:: GIVEN DATA

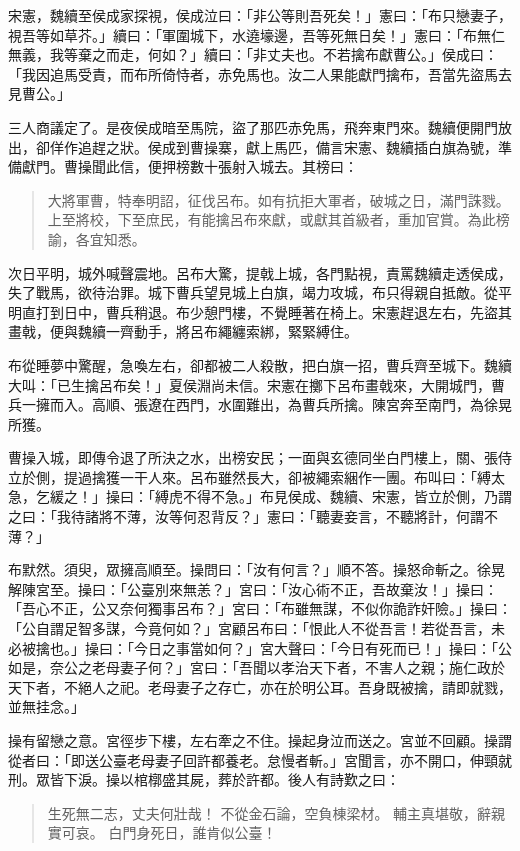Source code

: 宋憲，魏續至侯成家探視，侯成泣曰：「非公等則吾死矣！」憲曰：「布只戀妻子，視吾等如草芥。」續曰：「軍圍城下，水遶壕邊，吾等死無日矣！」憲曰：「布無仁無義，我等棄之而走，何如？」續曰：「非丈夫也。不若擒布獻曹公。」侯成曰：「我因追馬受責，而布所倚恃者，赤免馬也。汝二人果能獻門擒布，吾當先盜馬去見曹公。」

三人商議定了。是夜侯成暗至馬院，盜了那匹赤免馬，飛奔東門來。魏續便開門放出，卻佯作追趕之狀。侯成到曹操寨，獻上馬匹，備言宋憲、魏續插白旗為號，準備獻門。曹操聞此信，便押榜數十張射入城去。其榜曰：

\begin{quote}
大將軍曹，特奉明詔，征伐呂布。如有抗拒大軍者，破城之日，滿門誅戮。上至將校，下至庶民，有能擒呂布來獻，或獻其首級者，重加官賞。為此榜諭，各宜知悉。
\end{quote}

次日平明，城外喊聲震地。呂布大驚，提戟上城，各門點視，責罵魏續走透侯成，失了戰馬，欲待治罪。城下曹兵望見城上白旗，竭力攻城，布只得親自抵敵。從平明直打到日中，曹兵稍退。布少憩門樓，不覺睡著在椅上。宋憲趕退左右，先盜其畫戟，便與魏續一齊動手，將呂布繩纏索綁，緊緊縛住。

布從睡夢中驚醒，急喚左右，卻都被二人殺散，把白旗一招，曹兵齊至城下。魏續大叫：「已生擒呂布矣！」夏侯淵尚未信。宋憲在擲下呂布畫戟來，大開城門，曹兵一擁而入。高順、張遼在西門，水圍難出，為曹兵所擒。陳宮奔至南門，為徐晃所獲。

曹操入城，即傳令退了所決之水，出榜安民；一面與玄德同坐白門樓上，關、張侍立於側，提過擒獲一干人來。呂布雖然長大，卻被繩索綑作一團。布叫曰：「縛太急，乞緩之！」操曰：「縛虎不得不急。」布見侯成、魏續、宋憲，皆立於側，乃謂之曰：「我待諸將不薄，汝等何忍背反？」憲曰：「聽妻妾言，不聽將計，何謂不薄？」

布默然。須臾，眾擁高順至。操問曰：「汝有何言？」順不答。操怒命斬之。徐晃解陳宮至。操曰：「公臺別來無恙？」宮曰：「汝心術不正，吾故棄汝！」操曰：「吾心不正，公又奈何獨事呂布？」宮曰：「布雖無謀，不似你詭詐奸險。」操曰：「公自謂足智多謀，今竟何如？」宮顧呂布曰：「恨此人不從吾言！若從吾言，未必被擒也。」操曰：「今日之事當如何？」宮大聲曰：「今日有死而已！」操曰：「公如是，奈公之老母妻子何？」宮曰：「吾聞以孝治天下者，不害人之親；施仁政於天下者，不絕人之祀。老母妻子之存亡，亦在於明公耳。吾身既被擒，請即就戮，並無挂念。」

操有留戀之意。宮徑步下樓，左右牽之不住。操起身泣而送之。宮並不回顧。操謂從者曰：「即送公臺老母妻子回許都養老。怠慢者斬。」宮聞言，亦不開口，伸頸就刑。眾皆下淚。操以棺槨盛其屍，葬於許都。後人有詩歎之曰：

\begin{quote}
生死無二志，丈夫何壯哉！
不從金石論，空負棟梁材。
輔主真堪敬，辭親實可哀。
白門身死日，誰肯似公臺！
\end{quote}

::::

EXERCISE REQUIREMENTS —
What is needed is the exact run of lines from the start of the data through the line with "布默然。須臾，眾擁高順至。操", both ends included, minus the pictures.

TASK ANSWER —
Source code

: 宋憲，魏續至侯成家探視，侯成泣曰：「非公等則吾死矣！」憲曰：「布只戀妻子，視吾等如草芥。」續曰：「軍圍城下，水遶壕邊，吾等死無日矣！」憲曰：「布無仁無義，我等棄之而走，何如？」續曰：「非丈夫也。不若擒布獻曹公。」侯成曰：「我因追馬受責，而布所倚恃者，赤免馬也。汝二人果能獻門擒布，吾當先盜馬去見曹公。」

三人商議定了。是夜侯成暗至馬院，盜了那匹赤免馬，飛奔東門來。魏續便開門放出，卻佯作追趕之狀。侯成到曹操寨，獻上馬匹，備言宋憲、魏續插白旗為號，準備獻門。曹操聞此信，便押榜數十張射入城去。其榜曰：

\begin{quote}
大將軍曹，特奉明詔，征伐呂布。如有抗拒大軍者，破城之日，滿門誅戮。上至將校，下至庶民，有能擒呂布來獻，或獻其首級者，重加官賞。為此榜諭，各宜知悉。
\end{quote}

次日平明，城外喊聲震地。呂布大驚，提戟上城，各門點視，責罵魏續走透侯成，失了戰馬，欲待治罪。城下曹兵望見城上白旗，竭力攻城，布只得親自抵敵。從平明直打到日中，曹兵稍退。布少憩門樓，不覺睡著在椅上。宋憲趕退左右，先盜其畫戟，便與魏續一齊動手，將呂布繩纏索綁，緊緊縛住。

布從睡夢中驚醒，急喚左右，卻都被二人殺散，把白旗一招，曹兵齊至城下。魏續大叫：「已生擒呂布矣！」夏侯淵尚未信。宋憲在擲下呂布畫戟來，大開城門，曹兵一擁而入。高順、張遼在西門，水圍難出，為曹兵所擒。陳宮奔至南門，為徐晃所獲。

曹操入城，即傳令退了所決之水，出榜安民；一面與玄德同坐白門樓上，關、張侍立於側，提過擒獲一干人來。呂布雖然長大，卻被繩索綑作一團。布叫曰：「縛太急，乞緩之！」操曰：「縛虎不得不急。」布見侯成、魏續、宋憲，皆立於側，乃謂之曰：「我待諸將不薄，汝等何忍背反？」憲曰：「聽妻妾言，不聽將計，何謂不薄？」

布默然。須臾，眾擁高順至。操問曰：「汝有何言？」順不答。操怒命斬之。徐晃解陳宮至。操曰：「公臺別來無恙？」宮曰：「汝心術不正，吾故棄汝！」操曰：「吾心不正，公又奈何獨事呂布？」宮曰：「布雖無謀，不似你詭詐奸險。」操曰：「公自謂足智多謀，今竟何如？」宮顧呂布曰：「恨此人不從吾言！若從吾言，未必被擒也。」操曰：「今日之事當如何？」宮大聲曰：「今日有死而已！」操曰：「公如是，奈公之老母妻子何？」宮曰：「吾聞以孝治天下者，不害人之親；施仁政於天下者，不絕人之祀。老母妻子之存亡，亦在於明公耳。吾身既被擒，請即就戮，並無挂念。」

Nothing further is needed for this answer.